What the task asks.
Beginning with the line below that contains "temperature | All |" and ending with the line that contains "rate | MassFlowController |", copy every line exactly. Copy nothing else.

»»

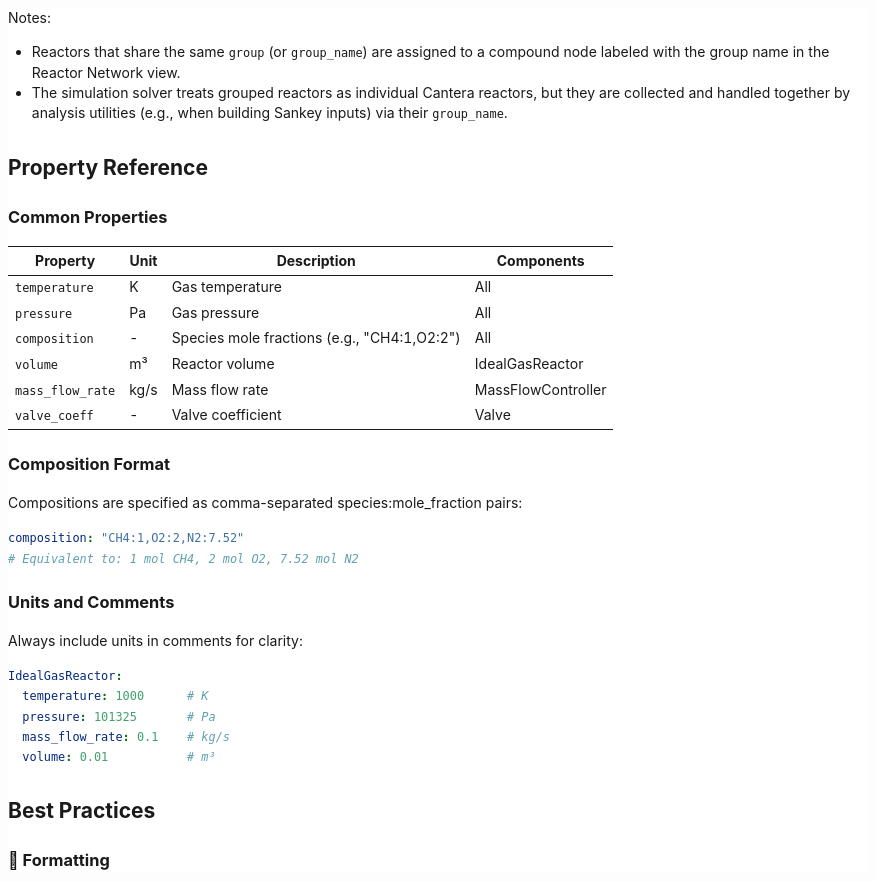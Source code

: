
 ```yaml
```

Notes:

- Reactors that share the same `group` (or `group_name`) are assigned to a compound node labeled with the group name in the Reactor Network view.
- The simulation solver treats grouped reactors as individual Cantera reactors, but they are collected and handled together by analysis utilities (e.g., when building Sankey inputs) via their `group_name`.

## Property Reference

### Common Properties

| Property | Unit | Description | Components |
|----------|------|-------------|------------|
| `temperature` | K | Gas temperature | All |
| `pressure` | Pa | Gas pressure | All |
| `composition` | - | Species mole fractions (e.g., "CH4:1,O2:2") | All |
| `volume` | m³ | Reactor volume | IdealGasReactor |
| `mass_flow_rate` | kg/s | Mass flow rate | MassFlowController |
| `valve_coeff` | - | Valve coefficient | Valve |

### Composition Format

Compositions are specified as comma-separated species:mole_fraction pairs:

```yaml
composition: "CH4:1,O2:2,N2:7.52"
# Equivalent to: 1 mol CH4, 2 mol O2, 7.52 mol N2
```

### Units and Comments

Always include units in comments for clarity:

```yaml
IdealGasReactor:
  temperature: 1000      # K
  pressure: 101325       # Pa
  mass_flow_rate: 0.1    # kg/s
  volume: 0.01           # m³
```

## Best Practices

### 🎨 Formatting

««

Response to this task.
| `temperature` | K | Gas temperature | All |
| `pressure` | Pa | Gas pressure | All |
| `composition` | - | Species mole fractions (e.g., "CH4:1,O2:2") | All |
| `volume` | m³ | Reactor volume | IdealGasReactor |
| `mass_flow_rate` | kg/s | Mass flow rate | MassFlowController |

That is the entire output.